## Records for processing:

= = = = = = =

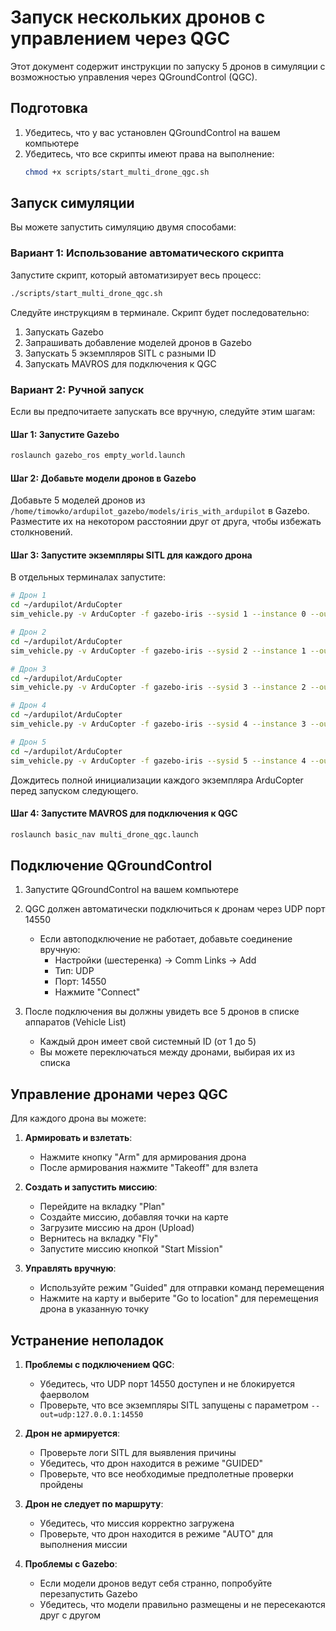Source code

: # Запуск нескольких дронов с управлением через QGC

Этот документ содержит инструкции по запуску 5 дронов в симуляции с возможностью управления через QGroundControl (QGC).

## Подготовка

1. Убедитесь, что у вас установлен QGroundControl на вашем компьютере
2. Убедитесь, что все скрипты имеют права на выполнение:
   ```bash
   chmod +x scripts/start_multi_drone_qgc.sh
   ```

## Запуск симуляции

Вы можете запустить симуляцию двумя способами:

### Вариант 1: Использование автоматического скрипта

Запустите скрипт, который автоматизирует весь процесс:
```bash
./scripts/start_multi_drone_qgc.sh
```

Следуйте инструкциям в терминале. Скрипт будет последовательно:
1. Запускать Gazebo
2. Запрашивать добавление моделей дронов в Gazebo
3. Запускать 5 экземпляров SITL с разными ID
4. Запускать MAVROS для подключения к QGC

### Вариант 2: Ручной запуск

Если вы предпочитаете запускать все вручную, следуйте этим шагам:

#### Шаг 1: Запустите Gazebo
```bash
roslaunch gazebo_ros empty_world.launch
```

#### Шаг 2: Добавьте модели дронов в Gazebo
Добавьте 5 моделей дронов из `/home/timowko/ardupilot_gazebo/models/iris_with_ardupilot` в Gazebo.
Разместите их на некотором расстоянии друг от друга, чтобы избежать столкновений.

#### Шаг 3: Запустите экземпляры SITL для каждого дрона
В отдельных терминалах запустите:

```bash
# Дрон 1
cd ~/ardupilot/ArduCopter
sim_vehicle.py -v ArduCopter -f gazebo-iris --sysid 1 --instance 0 --out=udp:127.0.0.1:14561 --out=udp:127.0.0.1:14550 --console
```

```bash
# Дрон 2
cd ~/ardupilot/ArduCopter
sim_vehicle.py -v ArduCopter -f gazebo-iris --sysid 2 --instance 1 --out=udp:127.0.0.1:14562 --out=udp:127.0.0.1:14550 --console
```

```bash
# Дрон 3
cd ~/ardupilot/ArduCopter
sim_vehicle.py -v ArduCopter -f gazebo-iris --sysid 3 --instance 2 --out=udp:127.0.0.1:14563 --out=udp:127.0.0.1:14550 --console
```

```bash
# Дрон 4
cd ~/ardupilot/ArduCopter
sim_vehicle.py -v ArduCopter -f gazebo-iris --sysid 4 --instance 3 --out=udp:127.0.0.1:14564 --out=udp:127.0.0.1:14550 --console
```

```bash
# Дрон 5
cd ~/ardupilot/ArduCopter
sim_vehicle.py -v ArduCopter -f gazebo-iris --sysid 5 --instance 4 --out=udp:127.0.0.1:14565 --out=udp:127.0.0.1:14550 --console
```

Дождитесь полной инициализации каждого экземпляра ArduCopter перед запуском следующего.

#### Шаг 4: Запустите MAVROS для подключения к QGC
```bash
roslaunch basic_nav multi_drone_qgc.launch
```

## Подключение QGroundControl

1. Запустите QGroundControl на вашем компьютере
2. QGC должен автоматически подключиться к дронам через UDP порт 14550
   - Если автоподключение не работает, добавьте соединение вручную:
     - Настройки (шестеренка) -> Comm Links -> Add
     - Тип: UDP
     - Порт: 14550
     - Нажмите "Connect"

3. После подключения вы должны увидеть все 5 дронов в списке аппаратов (Vehicle List)
   - Каждый дрон имеет свой системный ID (от 1 до 5)
   - Вы можете переключаться между дронами, выбирая их из списка

## Управление дронами через QGC

Для каждого дрона вы можете:

1. **Армировать и взлетать**:
   - Нажмите кнопку "Arm" для армирования дрона
   - После армирования нажмите "Takeoff" для взлета

2. **Создать и запустить миссию**:
   - Перейдите на вкладку "Plan"
   - Создайте миссию, добавляя точки на карте
   - Загрузите миссию на дрон (Upload)
   - Вернитесь на вкладку "Fly"
   - Запустите миссию кнопкой "Start Mission"

3. **Управлять вручную**:
   - Используйте режим "Guided" для отправки команд перемещения
   - Нажмите на карту и выберите "Go to location" для перемещения дрона в указанную точку

## Устранение неполадок

1. **Проблемы с подключением QGC**:
   - Убедитесь, что UDP порт 14550 доступен и не блокируется фаерволом
   - Проверьте, что все экземпляры SITL запущены с параметром `--out=udp:127.0.0.1:14550`

2. **Дрон не армируется**:
   - Проверьте логи SITL для выявления причины
   - Убедитесь, что дрон находится в режиме "GUIDED"
   - Проверьте, что все необходимые предполетные проверки пройдены

3. **Дрон не следует по маршруту**:
   - Убедитесь, что миссия корректно загружена
   - Проверьте, что дрон находится в режиме "AUTO" для выполнения миссии

4. **Проблемы с Gazebo**:
   - Если модели дронов ведут себя странно, попробуйте перезапустить Gazebo
   - Убедитесь, что модели правильно размещены и не пересекаются друг с другом 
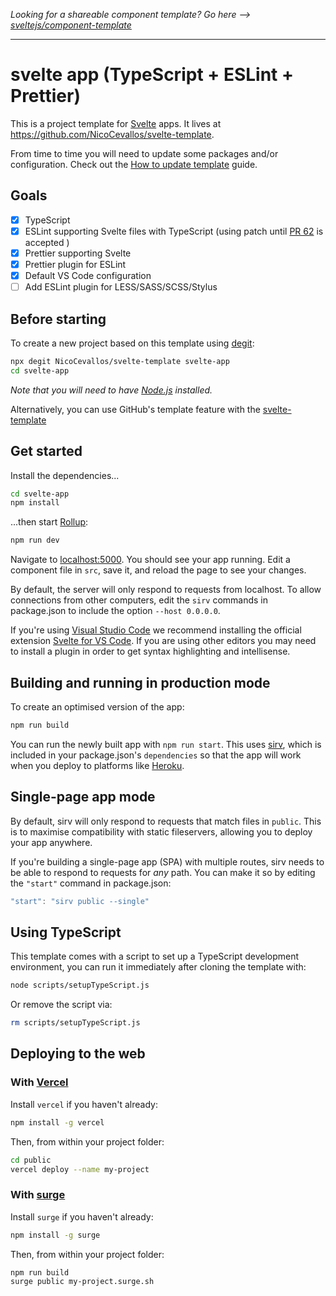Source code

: _Looking for a shareable component template? Go here -->
[sveltejs/component-template](https://github.com/sveltejs/component-template)_

---

# svelte app (TypeScript + ESLint + Prettier)

This is a project template for [Svelte](https://svelte.dev) apps. It lives at
https://github.com/NicoCevallos/svelte-template.

From time to time you will need to update some packages and/or configuration.
Check out the [How to update template](HOW_TO_UPDATE_TEMPLATE.md) guide.

## Goals

- [x] TypeScript
- [x] ESLint supporting Svelte files with TypeScript (using patch until
      [PR 62](https://github.com/sveltejs/eslint-plugin-svelte3/pull/62) is
      accepted )
- [x] Prettier supporting Svelte
- [x] Prettier plugin for ESLint
- [x] Default VS Code configuration
- [ ] Add ESLint plugin for LESS/SASS/SCSS/Stylus

## Before starting

To create a new project based on this template using
[degit](https://github.com/Rich-Harris/degit):

```bash
npx degit NicoCevallos/svelte-template svelte-app
cd svelte-app
```

_Note that you will need to have [Node.js](https://nodejs.org) installed._

Alternatively, you can use GitHub's template feature with the
[svelte-template](https://github.com/NicoCevallos/svelte-template)

## Get started

Install the dependencies...

```bash
cd svelte-app
npm install
```

...then start [Rollup](https://rollupjs.org):

```bash
npm run dev
```

Navigate to [localhost:5000](http://localhost:5000). You should see your app
running. Edit a component file in `src`, save it, and reload the page to see
your changes.

By default, the server will only respond to requests from localhost. To allow
connections from other computers, edit the `sirv` commands in package.json to
include the option `--host 0.0.0.0`.

If you're using [Visual Studio Code](https://code.visualstudio.com/) we
recommend installing the official extension
[Svelte for VS Code](https://marketplace.visualstudio.com/items?itemName=svelte.svelte-vscode).
If you are using other editors you may need to install a plugin in order to get
syntax highlighting and intellisense.

## Building and running in production mode

To create an optimised version of the app:

```bash
npm run build
```

You can run the newly built app with `npm run start`. This uses
[sirv](https://github.com/lukeed/sirv), which is included in your package.json's
`dependencies` so that the app will work when you deploy to platforms like
[Heroku](https://heroku.com).

## Single-page app mode

By default, sirv will only respond to requests that match files in `public`.
This is to maximise compatibility with static fileservers, allowing you to
deploy your app anywhere.

If you're building a single-page app (SPA) with multiple routes, sirv needs to
be able to respond to requests for _any_ path. You can make it so by editing the
`"start"` command in package.json:

```js
"start": "sirv public --single"
```

## Using TypeScript

This template comes with a script to set up a TypeScript development
environment, you can run it immediately after cloning the template with:

```bash
node scripts/setupTypeScript.js
```

Or remove the script via:

```bash
rm scripts/setupTypeScript.js
```

## Deploying to the web

### With [Vercel](https://vercel.com)

Install `vercel` if you haven't already:

```bash
npm install -g vercel
```

Then, from within your project folder:

```bash
cd public
vercel deploy --name my-project
```

### With [surge](https://surge.sh/)

Install `surge` if you haven't already:

```bash
npm install -g surge
```

Then, from within your project folder:

```bash
npm run build
surge public my-project.surge.sh
```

= = = = = = =

## What to do:
Set down the material above exactly as it reads, but not its pictures.

## Reply:
Source code

: # Запуск нескольких дронов с управлением через QGC

Этот документ содержит инструкции по запуску 5 дронов в симуляции с возможностью управления через QGroundControl (QGC).

## Подготовка

1. Убедитесь, что у вас установлен QGroundControl на вашем компьютере
2. Убедитесь, что все скрипты имеют права на выполнение:
   ```bash
   chmod +x scripts/start_multi_drone_qgc.sh
   ```

## Запуск симуляции

Вы можете запустить симуляцию двумя способами:

### Вариант 1: Использование автоматического скрипта

Запустите скрипт, который автоматизирует весь процесс:
```bash
./scripts/start_multi_drone_qgc.sh
```

Следуйте инструкциям в терминале. Скрипт будет последовательно:
1. Запускать Gazebo
2. Запрашивать добавление моделей дронов в Gazebo
3. Запускать 5 экземпляров SITL с разными ID
4. Запускать MAVROS для подключения к QGC

### Вариант 2: Ручной запуск

Если вы предпочитаете запускать все вручную, следуйте этим шагам:

#### Шаг 1: Запустите Gazebo
```bash
roslaunch gazebo_ros empty_world.launch
```

#### Шаг 2: Добавьте модели дронов в Gazebo
Добавьте 5 моделей дронов из `/home/timowko/ardupilot_gazebo/models/iris_with_ardupilot` в Gazebo.
Разместите их на некотором расстоянии друг от друга, чтобы избежать столкновений.

#### Шаг 3: Запустите экземпляры SITL для каждого дрона
В отдельных терминалах запустите:

```bash
# Дрон 1
cd ~/ardupilot/ArduCopter
sim_vehicle.py -v ArduCopter -f gazebo-iris --sysid 1 --instance 0 --out=udp:127.0.0.1:14561 --out=udp:127.0.0.1:14550 --console
```

```bash
# Дрон 2
cd ~/ardupilot/ArduCopter
sim_vehicle.py -v ArduCopter -f gazebo-iris --sysid 2 --instance 1 --out=udp:127.0.0.1:14562 --out=udp:127.0.0.1:14550 --console
```

```bash
# Дрон 3
cd ~/ardupilot/ArduCopter
sim_vehicle.py -v ArduCopter -f gazebo-iris --sysid 3 --instance 2 --out=udp:127.0.0.1:14563 --out=udp:127.0.0.1:14550 --console
```

```bash
# Дрон 4
cd ~/ardupilot/ArduCopter
sim_vehicle.py -v ArduCopter -f gazebo-iris --sysid 4 --instance 3 --out=udp:127.0.0.1:14564 --out=udp:127.0.0.1:14550 --console
```

```bash
# Дрон 5
cd ~/ardupilot/ArduCopter
sim_vehicle.py -v ArduCopter -f gazebo-iris --sysid 5 --instance 4 --out=udp:127.0.0.1:14565 --out=udp:127.0.0.1:14550 --console
```

Дождитесь полной инициализации каждого экземпляра ArduCopter перед запуском следующего.

#### Шаг 4: Запустите MAVROS для подключения к QGC
```bash
roslaunch basic_nav multi_drone_qgc.launch
```

## Подключение QGroundControl

1. Запустите QGroundControl на вашем компьютере
2. QGC должен автоматически подключиться к дронам через UDP порт 14550
   - Если автоподключение не работает, добавьте соединение вручную:
     - Настройки (шестеренка) -> Comm Links -> Add
     - Тип: UDP
     - Порт: 14550
     - Нажмите "Connect"

3. После подключения вы должны увидеть все 5 дронов в списке аппаратов (Vehicle List)
   - Каждый дрон имеет свой системный ID (от 1 до 5)
   - Вы можете переключаться между дронами, выбирая их из списка

## Управление дронами через QGC

Для каждого дрона вы можете:

1. **Армировать и взлетать**:
   - Нажмите кнопку "Arm" для армирования дрона
   - После армирования нажмите "Takeoff" для взлета

2. **Создать и запустить миссию**:
   - Перейдите на вкладку "Plan"
   - Создайте миссию, добавляя точки на карте
   - Загрузите миссию на дрон (Upload)
   - Вернитесь на вкладку "Fly"
   - Запустите миссию кнопкой "Start Mission"

3. **Управлять вручную**:
   - Используйте режим "Guided" для отправки команд перемещения
   - Нажмите на карту и выберите "Go to location" для перемещения дрона в указанную точку

## Устранение неполадок

1. **Проблемы с подключением QGC**:
   - Убедитесь, что UDP порт 14550 доступен и не блокируется фаерволом
   - Проверьте, что все экземпляры SITL запущены с параметром `--out=udp:127.0.0.1:14550`

2. **Дрон не армируется**:
   - Проверьте логи SITL для выявления причины
   - Убедитесь, что дрон находится в режиме "GUIDED"
   - Проверьте, что все необходимые предполетные проверки пройдены

3. **Дрон не следует по маршруту**:
   - Убедитесь, что миссия корректно загружена
   - Проверьте, что дрон находится в режиме "AUTO" для выполнения миссии

4. **Проблемы с Gazebo**:
   - Если модели дронов ведут себя странно, попробуйте перезапустить Gazebo
   - Убедитесь, что модели правильно размещены и не пересекаются друг с другом 
Source code

: _Looking for a shareable component template? Go here -->
[sveltejs/component-template](https://github.com/sveltejs/component-template)_

---

# svelte app (TypeScript + ESLint + Prettier)

This is a project template for [Svelte](https://svelte.dev) apps. It lives at
https://github.com/NicoCevallos/svelte-template.

From time to time you will need to update some packages and/or configuration.
Check out the [How to update template](HOW_TO_UPDATE_TEMPLATE.md) guide.

## Goals

- [x] TypeScript
- [x] ESLint supporting Svelte files with TypeScript (using patch until
      [PR 62](https://github.com/sveltejs/eslint-plugin-svelte3/pull/62) is
      accepted )
- [x] Prettier supporting Svelte
- [x] Prettier plugin for ESLint
- [x] Default VS Code configuration
- [ ] Add ESLint plugin for LESS/SASS/SCSS/Stylus

## Before starting

To create a new project based on this template using
[degit](https://github.com/Rich-Harris/degit):

```bash
npx degit NicoCevallos/svelte-template svelte-app
cd svelte-app
```

_Note that you will need to have [Node.js](https://nodejs.org) installed._

Alternatively, you can use GitHub's template feature with the
[svelte-template](https://github.com/NicoCevallos/svelte-template)

## Get started

Install the dependencies...

```bash
cd svelte-app
npm install
```

...then start [Rollup](https://rollupjs.org):

```bash
npm run dev
```

Navigate to [localhost:5000](http://localhost:5000). You should see your app
running. Edit a component file in `src`, save it, and reload the page to see
your changes.

By default, the server will only respond to requests from localhost. To allow
connections from other computers, edit the `sirv` commands in package.json to
include the option `--host 0.0.0.0`.

If you're using [Visual Studio Code](https://code.visualstudio.com/) we
recommend installing the official extension
[Svelte for VS Code](https://marketplace.visualstudio.com/items?itemName=svelte.svelte-vscode).
If you are using other editors you may need to install a plugin in order to get
syntax highlighting and intellisense.

## Building and running in production mode

To create an optimised version of the app:

```bash
npm run build
```

You can run the newly built app with `npm run start`. This uses
[sirv](https://github.com/lukeed/sirv), which is included in your package.json's
`dependencies` so that the app will work when you deploy to platforms like
[Heroku](https://heroku.com).

## Single-page app mode

By default, sirv will only respond to requests that match files in `public`.
This is to maximise compatibility with static fileservers, allowing you to
deploy your app anywhere.

If you're building a single-page app (SPA) with multiple routes, sirv needs to
be able to respond to requests for _any_ path. You can make it so by editing the
`"start"` command in package.json:

```js
"start": "sirv public --single"
```

## Using TypeScript

This template comes with a script to set up a TypeScript development
environment, you can run it immediately after cloning the template with:

```bash
node scripts/setupTypeScript.js
```

Or remove the script via:

```bash
rm scripts/setupTypeScript.js
```

## Deploying to the web

### With [Vercel](https://vercel.com)

Install `vercel` if you haven't already:

```bash
npm install -g vercel
```

Then, from within your project folder:

```bash
cd public
vercel deploy --name my-project
```

### With [surge](https://surge.sh/)

Install `surge` if you haven't already:

```bash
npm install -g surge
```

Then, from within your project folder:

```bash
npm run build
surge public my-project.surge.sh
```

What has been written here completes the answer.